What is required -> Take from the records below each line that holds "texttt".

Data provided ->
==================================================

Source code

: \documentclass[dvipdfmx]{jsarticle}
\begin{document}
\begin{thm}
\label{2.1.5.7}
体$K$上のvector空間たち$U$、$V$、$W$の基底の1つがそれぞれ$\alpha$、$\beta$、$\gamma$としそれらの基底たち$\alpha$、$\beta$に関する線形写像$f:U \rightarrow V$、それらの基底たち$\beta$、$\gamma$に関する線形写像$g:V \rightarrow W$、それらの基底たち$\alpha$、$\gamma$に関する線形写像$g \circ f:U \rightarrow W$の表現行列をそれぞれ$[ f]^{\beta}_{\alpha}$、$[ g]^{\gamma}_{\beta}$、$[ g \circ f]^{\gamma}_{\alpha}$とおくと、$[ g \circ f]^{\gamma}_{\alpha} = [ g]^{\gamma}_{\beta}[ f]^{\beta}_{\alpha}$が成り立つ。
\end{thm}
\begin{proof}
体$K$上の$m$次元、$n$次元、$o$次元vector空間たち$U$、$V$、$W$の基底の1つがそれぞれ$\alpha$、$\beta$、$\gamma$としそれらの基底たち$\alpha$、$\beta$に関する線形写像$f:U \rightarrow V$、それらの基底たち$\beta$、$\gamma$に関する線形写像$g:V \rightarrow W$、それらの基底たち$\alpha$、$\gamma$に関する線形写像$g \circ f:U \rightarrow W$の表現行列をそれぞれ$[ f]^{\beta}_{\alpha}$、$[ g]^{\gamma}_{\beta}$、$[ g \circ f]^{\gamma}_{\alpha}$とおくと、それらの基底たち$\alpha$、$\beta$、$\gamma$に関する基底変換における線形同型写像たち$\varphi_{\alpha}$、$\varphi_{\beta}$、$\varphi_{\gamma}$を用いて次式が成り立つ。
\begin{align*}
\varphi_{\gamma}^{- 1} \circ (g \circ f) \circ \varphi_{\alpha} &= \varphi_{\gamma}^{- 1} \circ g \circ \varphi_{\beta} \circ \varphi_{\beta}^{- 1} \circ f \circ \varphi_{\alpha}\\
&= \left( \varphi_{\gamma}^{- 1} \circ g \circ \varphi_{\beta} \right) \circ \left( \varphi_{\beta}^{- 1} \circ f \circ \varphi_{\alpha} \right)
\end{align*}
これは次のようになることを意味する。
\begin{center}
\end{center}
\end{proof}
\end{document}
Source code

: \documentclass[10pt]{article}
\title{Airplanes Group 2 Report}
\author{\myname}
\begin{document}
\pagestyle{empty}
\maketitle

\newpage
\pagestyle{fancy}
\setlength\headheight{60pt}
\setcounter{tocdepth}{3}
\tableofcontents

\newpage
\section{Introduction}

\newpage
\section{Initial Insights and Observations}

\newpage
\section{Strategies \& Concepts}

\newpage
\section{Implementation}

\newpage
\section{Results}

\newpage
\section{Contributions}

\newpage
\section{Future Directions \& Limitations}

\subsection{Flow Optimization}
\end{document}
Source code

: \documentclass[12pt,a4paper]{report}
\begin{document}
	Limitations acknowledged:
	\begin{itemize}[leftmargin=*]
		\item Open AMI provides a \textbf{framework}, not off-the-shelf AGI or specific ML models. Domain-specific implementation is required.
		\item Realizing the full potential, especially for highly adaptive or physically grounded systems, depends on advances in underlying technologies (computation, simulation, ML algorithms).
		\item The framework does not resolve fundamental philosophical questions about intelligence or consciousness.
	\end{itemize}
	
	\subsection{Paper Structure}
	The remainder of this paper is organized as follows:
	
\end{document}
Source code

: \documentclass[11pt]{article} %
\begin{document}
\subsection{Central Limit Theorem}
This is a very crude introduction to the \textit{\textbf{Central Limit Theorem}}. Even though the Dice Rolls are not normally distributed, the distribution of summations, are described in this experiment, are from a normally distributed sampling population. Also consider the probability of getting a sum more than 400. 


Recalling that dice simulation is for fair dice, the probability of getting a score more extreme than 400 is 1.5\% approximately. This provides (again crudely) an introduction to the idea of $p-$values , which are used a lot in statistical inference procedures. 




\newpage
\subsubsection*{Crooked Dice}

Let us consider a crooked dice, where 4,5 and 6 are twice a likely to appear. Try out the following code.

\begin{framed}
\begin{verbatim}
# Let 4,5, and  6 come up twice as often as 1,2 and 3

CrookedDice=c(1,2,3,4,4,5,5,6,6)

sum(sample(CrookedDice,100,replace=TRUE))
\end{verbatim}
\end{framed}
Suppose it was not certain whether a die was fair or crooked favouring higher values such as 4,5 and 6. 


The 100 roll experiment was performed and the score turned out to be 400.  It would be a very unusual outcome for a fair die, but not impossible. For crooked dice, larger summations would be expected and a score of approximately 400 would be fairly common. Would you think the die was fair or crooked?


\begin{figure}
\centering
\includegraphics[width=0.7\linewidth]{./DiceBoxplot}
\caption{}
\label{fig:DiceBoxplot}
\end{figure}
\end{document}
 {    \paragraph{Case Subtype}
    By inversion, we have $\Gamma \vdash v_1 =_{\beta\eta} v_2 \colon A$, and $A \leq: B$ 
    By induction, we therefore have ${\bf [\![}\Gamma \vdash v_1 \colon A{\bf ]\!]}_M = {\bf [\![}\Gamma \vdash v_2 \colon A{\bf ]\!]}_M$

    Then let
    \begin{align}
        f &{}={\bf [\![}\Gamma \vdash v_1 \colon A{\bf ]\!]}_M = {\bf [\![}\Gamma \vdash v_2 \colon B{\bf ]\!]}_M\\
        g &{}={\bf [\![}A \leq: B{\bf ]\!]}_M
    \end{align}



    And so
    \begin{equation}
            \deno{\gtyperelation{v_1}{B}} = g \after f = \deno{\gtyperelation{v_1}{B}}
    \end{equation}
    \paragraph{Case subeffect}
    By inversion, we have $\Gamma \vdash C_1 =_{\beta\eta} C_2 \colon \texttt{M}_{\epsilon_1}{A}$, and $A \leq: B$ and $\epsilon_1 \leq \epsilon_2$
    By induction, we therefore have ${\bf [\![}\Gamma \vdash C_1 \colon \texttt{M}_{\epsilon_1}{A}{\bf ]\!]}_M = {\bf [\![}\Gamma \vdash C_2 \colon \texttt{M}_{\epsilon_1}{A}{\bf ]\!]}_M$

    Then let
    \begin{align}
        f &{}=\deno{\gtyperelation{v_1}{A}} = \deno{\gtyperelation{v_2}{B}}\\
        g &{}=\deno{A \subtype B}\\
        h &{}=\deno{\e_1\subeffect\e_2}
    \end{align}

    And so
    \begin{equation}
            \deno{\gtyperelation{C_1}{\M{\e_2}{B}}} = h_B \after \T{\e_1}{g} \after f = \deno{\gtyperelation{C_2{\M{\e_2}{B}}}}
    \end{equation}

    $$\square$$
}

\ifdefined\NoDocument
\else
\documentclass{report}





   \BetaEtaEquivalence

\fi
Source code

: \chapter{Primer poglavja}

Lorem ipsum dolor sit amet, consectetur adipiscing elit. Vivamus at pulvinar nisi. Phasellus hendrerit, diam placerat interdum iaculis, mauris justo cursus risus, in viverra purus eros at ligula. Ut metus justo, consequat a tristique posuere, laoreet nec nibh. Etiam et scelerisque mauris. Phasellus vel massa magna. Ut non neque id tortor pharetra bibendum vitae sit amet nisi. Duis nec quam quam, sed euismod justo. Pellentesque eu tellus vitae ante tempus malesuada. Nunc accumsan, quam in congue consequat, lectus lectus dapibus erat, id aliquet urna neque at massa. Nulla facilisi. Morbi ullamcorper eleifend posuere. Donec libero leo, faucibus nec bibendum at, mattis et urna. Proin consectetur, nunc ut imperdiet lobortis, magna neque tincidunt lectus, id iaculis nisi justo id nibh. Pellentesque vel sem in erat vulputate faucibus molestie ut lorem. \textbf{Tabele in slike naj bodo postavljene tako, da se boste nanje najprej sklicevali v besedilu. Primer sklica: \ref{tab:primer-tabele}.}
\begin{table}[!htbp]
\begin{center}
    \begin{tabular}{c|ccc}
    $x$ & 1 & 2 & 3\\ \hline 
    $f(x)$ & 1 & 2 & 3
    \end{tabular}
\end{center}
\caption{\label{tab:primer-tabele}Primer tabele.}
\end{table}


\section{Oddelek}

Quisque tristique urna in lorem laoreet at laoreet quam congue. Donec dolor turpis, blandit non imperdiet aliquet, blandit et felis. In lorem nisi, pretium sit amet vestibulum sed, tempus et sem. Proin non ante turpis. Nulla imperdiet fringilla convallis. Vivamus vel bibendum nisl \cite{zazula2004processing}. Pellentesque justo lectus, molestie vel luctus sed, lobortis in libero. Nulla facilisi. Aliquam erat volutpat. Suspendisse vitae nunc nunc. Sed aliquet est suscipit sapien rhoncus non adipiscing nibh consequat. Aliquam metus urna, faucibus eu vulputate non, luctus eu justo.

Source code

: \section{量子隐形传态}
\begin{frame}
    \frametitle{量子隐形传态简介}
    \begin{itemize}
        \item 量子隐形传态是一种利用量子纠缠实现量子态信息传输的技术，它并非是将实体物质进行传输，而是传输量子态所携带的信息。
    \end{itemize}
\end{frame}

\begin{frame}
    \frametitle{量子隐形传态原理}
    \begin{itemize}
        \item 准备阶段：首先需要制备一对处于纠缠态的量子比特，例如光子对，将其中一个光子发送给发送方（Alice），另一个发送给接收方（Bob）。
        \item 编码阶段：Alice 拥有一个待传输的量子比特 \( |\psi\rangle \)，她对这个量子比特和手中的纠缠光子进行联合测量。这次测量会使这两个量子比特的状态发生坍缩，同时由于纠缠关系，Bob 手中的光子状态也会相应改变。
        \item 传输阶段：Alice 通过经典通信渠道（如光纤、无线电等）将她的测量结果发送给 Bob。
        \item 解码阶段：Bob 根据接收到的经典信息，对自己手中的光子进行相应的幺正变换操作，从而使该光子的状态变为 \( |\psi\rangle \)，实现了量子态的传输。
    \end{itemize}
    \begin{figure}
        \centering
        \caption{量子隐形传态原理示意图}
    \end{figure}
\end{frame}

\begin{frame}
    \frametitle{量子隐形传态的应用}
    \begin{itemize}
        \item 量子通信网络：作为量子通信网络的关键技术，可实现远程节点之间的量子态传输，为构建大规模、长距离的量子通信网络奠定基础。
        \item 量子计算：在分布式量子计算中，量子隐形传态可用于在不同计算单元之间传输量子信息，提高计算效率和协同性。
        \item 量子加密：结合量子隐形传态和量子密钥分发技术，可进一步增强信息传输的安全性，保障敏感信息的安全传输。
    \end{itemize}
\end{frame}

==================================================

Result ->
    By inversion, we have $\Gamma \vdash C_1 =_{\beta\eta} C_2 \colon \texttt{M}_{\epsilon_1}{A}$, and $A \leq: B$ and $\epsilon_1 \leq \epsilon_2$
    By induction, we therefore have ${\bf [\![}\Gamma \vdash C_1 \colon \texttt{M}_{\epsilon_1}{A}{\bf ]\!]}_M = {\bf [\![}\Gamma \vdash C_2 \colon \texttt{M}_{\epsilon_1}{A}{\bf ]\!]}_M$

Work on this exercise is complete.